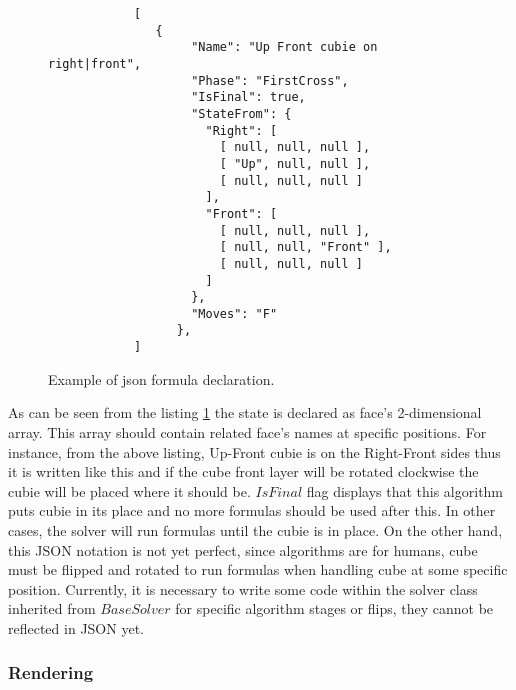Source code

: \documentclass[../../main.tex]{subfiles}
\begin{document}
\begin{figure} [!ht]
  \centering    
    \lstset{style=sharpc}
        \begin{lstlisting}
            [
               {
                    "Name": "Up Front cubie on right|front",
                    "Phase": "FirstCross",
                    "IsFinal": true,
                    "StateFrom": {
                      "Right": [
                        [ null, null, null ],
                        [ "Up", null, null ],
                        [ null, null, null ]
                      ],
                      "Front": [
                        [ null, null, null ],
                        [ null, null, "Front" ],
                        [ null, null, null ]
                      ]
                    },
                    "Moves": "F"
                  },
            ]     
        \end{lstlisting}
  \caption{Example of json formula declaration.}
  \label{jsonsolformuladecl}
\end{figure}

As can be seen from the listing \ref{jsonsolformuladecl} the state is declared as face's 2-dimensional array. This array should contain related face's names at specific positions. For instance, from the above listing, Up-Front cubie is on the Right-Front sides thus it is written like this and if the cube front layer will be rotated clockwise the cubie will be placed where it should be. $IsFinal$ flag displays that this algorithm puts cubie in its place and no more formulas should be used after this. In other cases, the solver will run formulas until the cubie is in place.
On the other hand, this \ac{JSON} notation is not yet perfect, since algorithms are for humans, cube must be flipped and rotated to run formulas when handling cube at some specific position. Currently, it is necessary to write some code within the solver class inherited from $BaseSolver$ for specific algorithm stages or flips, they cannot be reflected in \ac{JSON} yet.

\subsubsection*{Rendering}
\end{document}
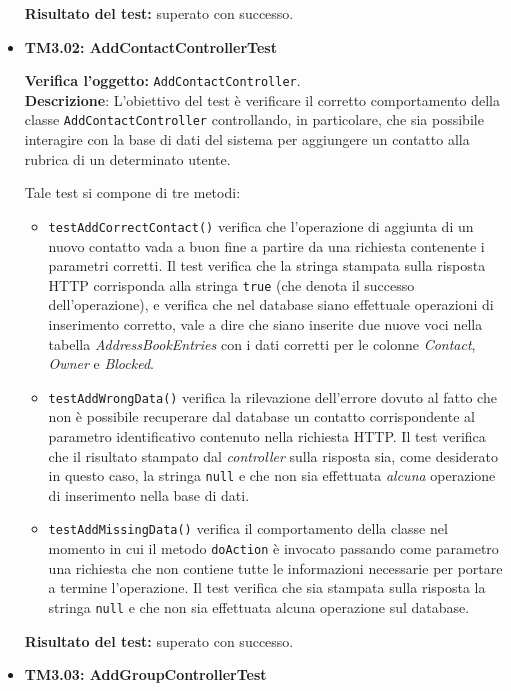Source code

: \begin{itemize}
\begin{itemize}
\end{itemize}
\textbf{Risultato del test:} superato con successo.



\item \textbf{TM3.02: AddContactControllerTest}

\textbf{Verifica l'oggetto:} \texttt{AddContactController}.\\
\textbf{Descrizione}: L'obiettivo del test è verificare il corretto comportamento della classe \texttt{AddContactController} controllando, in particolare, che sia possibile interagire con la base di dati del sistema per aggiungere un contatto alla rubrica di un determinato utente.

Tale test si compone di tre metodi:
\begin{itemize}
\item \texttt{testAddCorrectContact()} verifica che l'operazione di aggiunta di un nuovo contatto vada a buon fine a partire da una richiesta contenente i parametri corretti. Il test verifica che la stringa stampata sulla risposta HTTP corrisponda alla stringa \texttt{true} (che denota il successo dell'operazione), e verifica che nel database siano effettuale operazioni di inserimento corretto, vale a dire che siano inserite due nuove voci nella tabella \textit{AddressBookEntries} con i dati corretti per le colonne \textit{Contact}, \textit{Owner} e \textit{Blocked}.

\item \texttt{testAddWrongData()} verifica la rilevazione dell'errore dovuto al fatto che non è possibile recuperare dal database un contatto corrispondente al parametro identificativo contenuto nella richiesta HTTP. Il test verifica che il risultato stampato dal \textit{controller} sulla risposta sia, come desiderato in questo caso, la stringa \texttt{null} e che non sia effettuata \textit{alcuna} operazione di inserimento nella base di dati.

\item \texttt{testAddMissingData()} verifica il comportamento della classe nel momento in cui il metodo \texttt{doAction} è invocato passando come parametro una richiesta che non contiene tutte le informazioni necessarie per portare a termine l'operazione. Il test verifica che sia stampata sulla risposta la stringa \texttt{null} e che non sia effettuata alcuna operazione sul database.
\end{itemize}
\textbf{Risultato del test:} superato con successo.


\item \textbf{TM3.03: AddGroupControllerTest}


\end{itemize}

===============

◆ What you should do: Look through the entries above; copy every line holding the string "effettuata".

◆ Solution:
\item \texttt{testAddWrongData()} verifica la rilevazione dell'errore dovuto al fatto che non è possibile recuperare dal database un contatto corrispondente al parametro identificativo contenuto nella richiesta HTTP. Il test verifica che il risultato stampato dal \textit{controller} sulla risposta sia, come desiderato in questo caso, la stringa \texttt{null} e che non sia effettuata \textit{alcuna} operazione di inserimento nella base di dati.
\item \texttt{testAddMissingData()} verifica il comportamento della classe nel momento in cui il metodo \texttt{doAction} è invocato passando come parametro una richiesta che non contiene tutte le informazioni necessarie per portare a termine l'operazione. Il test verifica che sia stampata sulla risposta la stringa \texttt{null} e che non sia effettuata alcuna operazione sul database.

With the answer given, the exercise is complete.